Atheism per se is not the problem as it's merely a lack of belief in a god. It's why attacks by Christians on the sort of atheists that embarrass O'Neill by branding them as 'fundamentalists atheists' don't work because atheism is not a belief system, and therefore has no fundamental dogmas to which it can exhort others to return. The problem is when atheism becomes the defining feature of a person's personality, and becomes the equivalent of a belief system. O'Neill gets it in one when he says:
The problem with today’s campaigning atheists is that they have turned their absence of belief in God into the be-all and end-all of their personality. Which is bizarre. Atheism merely signals what you don’t believe in, not what you do believe in. It’s a negative. And therefore, basing your entire worldview on it is bound to generate immense amounts of negativity.
An excellent example of this can be seen in the Atheism Plus movement, which as RationalWiki points out was an attempt: 
"to unite atheists who wish to use their shared atheist identity as a basis for addressing political and social issues and engaging in related activism. Its scope is intended to go beyond the question of (non-)belief to address additional issues, including but not limited to critical thinking, skepticism, social justice, feminism, anti-racism, and combating homophobia and transphobia. In other words, a place for some of the more liberal (in the American meaning of the word) atheists who are sick of being lumped together with people whose ideals they don't share."
While it is easy to understand why these atheists would want to differentiate themselves from those non-theists who hold socially regressive views on race, gender, and social justice, the fundamental problem with Atheism Plus is in making atheism the core of their identity, rather than adopting the view advanced by Luke Muelhauser, executive director at Machine Intelligence Research Institute that "atheism is just the beginning; now it's time to solve the harder questions." More to the point, the goals that Atheism Plus advocated were already advanced by secular humanism, whose non-theistic views were hardly hidden, but not turned into the functional equivalent of a belief system, along with its associated risks of intolerance.

The problems with Atheism Plus very quickly became apparent when historian Richard Carrier made these intemperate remarks in response to the emergence of Atheism Plus:
There is a new atheism brewing, and it’s the rift we need, to cut free the dead weight so we can kick the C.H.U.D.’s back into the sewers and finally disown them, once and for all (I mean people like these and these). I was already mulling a way to do this back in June when discussion in the comments on my post On Sexual Harassment generated an idea (inspired by Anne C. Hanna) to start a blog series building a system of shared values that separates the light side of the force from the dark side within the atheism movement, so we could start marginalizing the evil in our midst, and grooming the next generation more consistently and clearly into a system of more enlightened humanist values.

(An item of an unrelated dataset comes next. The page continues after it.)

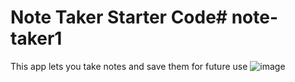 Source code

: # Note Taker Starter Code# note-taker1
This app lets you take notes and save them for future use ![image](https://github.com/bronsongonzalez27/note-taker1/assets/122845938/08ca8fda-11b0-4b33-8f3e-fce9d1e5e260)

That's definitely not how to win friends, influence people, and show that you are a better class of person than the fundamentalist Christians whose views you hold in contempt. It also didn't impress Jen McCreight, originator of Atheism Plus: 
“Finally had time 2 read Richard Carrier’s #atheismplus piece. His language was unnecessarily harsh, divisive & ableist. Doesn’t represent A+.”
Again, this is not a criticism of atheism per se, as atheism is merely the lack of belief in a god, but rather  an observation on how movement atheism is in danger of picking up some - but not all - of the negative traits of fundamentalism. As O'Neill warns:
Today’s atheism-as-identity is really about absolving oneself of the tough task of explaining what one is for, what one loves, what one has faith in, in favour of the far easier and fun pastime of saying what one is against and what one hates. An identity based on a nothing will inevitably be a quite hostile identity, sometimes viciously so, particularly towards opposite identities that are based on a something – in this case on a belief in God. There is a very thin line between being a None and a nihilist; after all, if your whole identity is based on not believing in something, then why give a damn about anything?